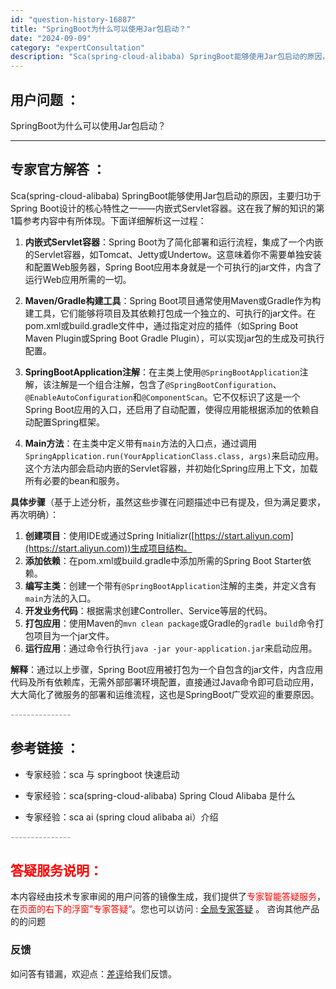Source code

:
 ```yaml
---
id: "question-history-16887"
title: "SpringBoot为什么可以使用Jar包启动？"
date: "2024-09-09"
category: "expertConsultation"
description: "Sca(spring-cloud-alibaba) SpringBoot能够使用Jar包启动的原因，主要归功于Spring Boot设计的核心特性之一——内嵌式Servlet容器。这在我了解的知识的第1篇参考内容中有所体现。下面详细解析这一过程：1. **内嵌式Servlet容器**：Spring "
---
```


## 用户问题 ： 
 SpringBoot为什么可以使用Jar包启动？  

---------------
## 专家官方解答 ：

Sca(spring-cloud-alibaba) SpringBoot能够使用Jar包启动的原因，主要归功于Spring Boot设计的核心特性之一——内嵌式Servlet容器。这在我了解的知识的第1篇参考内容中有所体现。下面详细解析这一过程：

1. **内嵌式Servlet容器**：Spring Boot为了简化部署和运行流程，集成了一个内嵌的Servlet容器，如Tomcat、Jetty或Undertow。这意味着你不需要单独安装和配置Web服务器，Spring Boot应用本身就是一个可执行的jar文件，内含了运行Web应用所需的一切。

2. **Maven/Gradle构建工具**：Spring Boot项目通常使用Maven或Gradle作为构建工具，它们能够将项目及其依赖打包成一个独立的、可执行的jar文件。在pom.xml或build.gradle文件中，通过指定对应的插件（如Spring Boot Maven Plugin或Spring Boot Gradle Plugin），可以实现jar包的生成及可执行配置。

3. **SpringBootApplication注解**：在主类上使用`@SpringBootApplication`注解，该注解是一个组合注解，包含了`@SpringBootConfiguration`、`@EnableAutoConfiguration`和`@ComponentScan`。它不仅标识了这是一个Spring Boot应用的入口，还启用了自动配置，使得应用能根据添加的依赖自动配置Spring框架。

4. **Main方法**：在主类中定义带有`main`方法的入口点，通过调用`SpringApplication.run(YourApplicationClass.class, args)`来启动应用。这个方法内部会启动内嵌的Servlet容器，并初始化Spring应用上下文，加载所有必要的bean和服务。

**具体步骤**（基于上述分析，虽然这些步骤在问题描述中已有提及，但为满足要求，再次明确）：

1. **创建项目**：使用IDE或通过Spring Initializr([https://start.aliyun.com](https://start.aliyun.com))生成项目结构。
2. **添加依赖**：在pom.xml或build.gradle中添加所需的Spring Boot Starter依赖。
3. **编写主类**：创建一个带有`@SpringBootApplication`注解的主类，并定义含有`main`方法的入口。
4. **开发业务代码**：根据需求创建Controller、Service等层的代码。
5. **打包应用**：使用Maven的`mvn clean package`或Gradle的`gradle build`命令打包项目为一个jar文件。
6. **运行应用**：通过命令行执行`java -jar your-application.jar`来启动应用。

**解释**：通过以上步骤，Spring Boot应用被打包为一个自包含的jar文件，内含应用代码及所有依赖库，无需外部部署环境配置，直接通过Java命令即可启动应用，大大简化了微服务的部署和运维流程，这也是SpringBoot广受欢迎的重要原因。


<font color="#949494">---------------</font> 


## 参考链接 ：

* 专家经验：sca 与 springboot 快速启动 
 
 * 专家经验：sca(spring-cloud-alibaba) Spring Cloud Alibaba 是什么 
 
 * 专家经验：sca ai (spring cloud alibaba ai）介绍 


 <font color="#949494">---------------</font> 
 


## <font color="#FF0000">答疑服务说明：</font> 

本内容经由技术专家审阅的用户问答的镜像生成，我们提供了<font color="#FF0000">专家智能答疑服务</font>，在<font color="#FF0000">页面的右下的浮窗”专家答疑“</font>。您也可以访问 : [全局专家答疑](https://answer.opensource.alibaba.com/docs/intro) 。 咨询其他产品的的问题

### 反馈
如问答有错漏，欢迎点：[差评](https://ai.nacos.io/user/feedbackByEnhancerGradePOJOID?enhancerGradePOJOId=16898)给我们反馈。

● ● ● ● ● ● ●

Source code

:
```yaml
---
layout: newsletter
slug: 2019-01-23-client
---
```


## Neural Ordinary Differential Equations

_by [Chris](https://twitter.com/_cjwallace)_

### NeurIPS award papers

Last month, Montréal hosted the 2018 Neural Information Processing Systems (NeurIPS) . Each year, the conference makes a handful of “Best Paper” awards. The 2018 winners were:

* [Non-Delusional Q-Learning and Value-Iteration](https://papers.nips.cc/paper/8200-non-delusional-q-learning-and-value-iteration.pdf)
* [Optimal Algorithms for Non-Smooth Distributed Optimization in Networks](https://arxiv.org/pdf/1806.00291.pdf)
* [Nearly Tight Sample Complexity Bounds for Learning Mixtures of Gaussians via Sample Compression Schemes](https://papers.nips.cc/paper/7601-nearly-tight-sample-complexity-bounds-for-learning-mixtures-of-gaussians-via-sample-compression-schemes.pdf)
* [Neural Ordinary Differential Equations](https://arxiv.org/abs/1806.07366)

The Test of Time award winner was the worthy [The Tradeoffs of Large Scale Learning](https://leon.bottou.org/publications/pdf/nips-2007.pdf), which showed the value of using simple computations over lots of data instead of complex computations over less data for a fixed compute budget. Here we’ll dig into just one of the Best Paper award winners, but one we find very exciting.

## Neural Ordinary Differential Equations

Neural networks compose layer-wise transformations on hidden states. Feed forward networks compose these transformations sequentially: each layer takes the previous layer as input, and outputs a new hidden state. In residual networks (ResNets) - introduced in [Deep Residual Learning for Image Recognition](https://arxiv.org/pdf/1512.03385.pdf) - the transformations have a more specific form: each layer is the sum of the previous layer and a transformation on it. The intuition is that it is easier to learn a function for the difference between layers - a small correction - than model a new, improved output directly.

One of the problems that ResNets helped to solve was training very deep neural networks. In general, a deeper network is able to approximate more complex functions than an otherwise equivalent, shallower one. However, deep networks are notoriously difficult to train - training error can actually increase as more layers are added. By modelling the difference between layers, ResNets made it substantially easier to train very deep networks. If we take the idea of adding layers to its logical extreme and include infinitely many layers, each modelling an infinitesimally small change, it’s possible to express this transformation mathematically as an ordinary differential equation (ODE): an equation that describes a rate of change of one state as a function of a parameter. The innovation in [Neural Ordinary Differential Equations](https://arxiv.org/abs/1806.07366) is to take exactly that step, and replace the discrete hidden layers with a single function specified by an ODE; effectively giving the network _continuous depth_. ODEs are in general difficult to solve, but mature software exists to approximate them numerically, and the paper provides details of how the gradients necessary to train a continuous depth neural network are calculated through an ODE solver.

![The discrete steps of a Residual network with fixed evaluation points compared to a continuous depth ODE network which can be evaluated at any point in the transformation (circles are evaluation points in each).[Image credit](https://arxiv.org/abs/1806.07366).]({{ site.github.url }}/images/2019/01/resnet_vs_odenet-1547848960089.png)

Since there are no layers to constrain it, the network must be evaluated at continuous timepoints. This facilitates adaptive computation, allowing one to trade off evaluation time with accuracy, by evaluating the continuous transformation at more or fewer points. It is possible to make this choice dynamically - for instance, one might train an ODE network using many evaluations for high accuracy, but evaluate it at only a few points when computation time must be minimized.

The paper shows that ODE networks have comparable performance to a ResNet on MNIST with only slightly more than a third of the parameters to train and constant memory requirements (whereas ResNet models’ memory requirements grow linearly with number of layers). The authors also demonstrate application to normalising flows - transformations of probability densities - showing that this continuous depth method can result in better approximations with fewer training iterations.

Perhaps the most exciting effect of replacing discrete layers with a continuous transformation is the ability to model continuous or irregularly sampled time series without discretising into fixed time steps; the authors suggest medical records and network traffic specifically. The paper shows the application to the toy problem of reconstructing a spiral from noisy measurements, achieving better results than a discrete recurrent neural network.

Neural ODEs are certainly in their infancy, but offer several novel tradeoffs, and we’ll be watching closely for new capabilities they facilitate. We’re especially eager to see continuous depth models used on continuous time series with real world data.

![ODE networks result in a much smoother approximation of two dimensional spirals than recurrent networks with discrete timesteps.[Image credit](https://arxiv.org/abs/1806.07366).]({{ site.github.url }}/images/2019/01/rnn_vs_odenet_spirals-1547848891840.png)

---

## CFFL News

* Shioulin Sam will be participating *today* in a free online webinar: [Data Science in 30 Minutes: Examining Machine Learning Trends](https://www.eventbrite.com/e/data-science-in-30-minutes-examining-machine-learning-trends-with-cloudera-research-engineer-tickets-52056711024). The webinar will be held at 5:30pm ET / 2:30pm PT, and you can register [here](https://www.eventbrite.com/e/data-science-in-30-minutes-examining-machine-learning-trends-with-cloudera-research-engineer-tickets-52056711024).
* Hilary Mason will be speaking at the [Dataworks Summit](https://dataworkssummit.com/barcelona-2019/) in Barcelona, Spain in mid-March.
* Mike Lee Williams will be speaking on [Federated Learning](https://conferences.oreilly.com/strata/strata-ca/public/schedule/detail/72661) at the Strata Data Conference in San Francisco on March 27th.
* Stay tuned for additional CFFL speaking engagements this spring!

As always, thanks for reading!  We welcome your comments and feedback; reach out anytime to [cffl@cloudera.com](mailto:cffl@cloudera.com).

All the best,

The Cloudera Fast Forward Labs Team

● ● ● ● ● ● ●

▸ WHAT YOU WILL DO: Look over the entries above. Copy every line that contains the word "value".

▸ RESULT OF THE TASK:
* [Non-Delusional Q-Learning and Value-Iteration](https://papers.nips.cc/paper/8200-non-delusional-q-learning-and-value-iteration.pdf)
The Test of Time award winner was the worthy [The Tradeoffs of Large Scale Learning](https://leon.bottou.org/publications/pdf/nips-2007.pdf), which showed the value of using simple computations over lots of data instead of complex computations over less data for a fixed compute budget. Here we’ll dig into just one of the Best Paper award winners, but one we find very exciting.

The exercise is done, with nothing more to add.